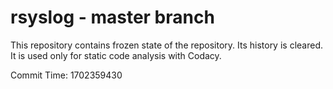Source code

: # rsyslog - master branch

This repository contains frozen state of the repository.
Its history is cleared. It is used only for static code
analysis with Codacy.

Commit Time: 1702359430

━━━━━━

» GOAL OF THE EXERCISE: If an entry contains an image, please omit that image and print everything else verbatim.

» TASK SOLUTION:
Source code

: # rsyslog - master branch

This repository contains frozen state of the repository.
Its history is cleared. It is used only for static code
analysis with Codacy.

Commit Time: 1702359430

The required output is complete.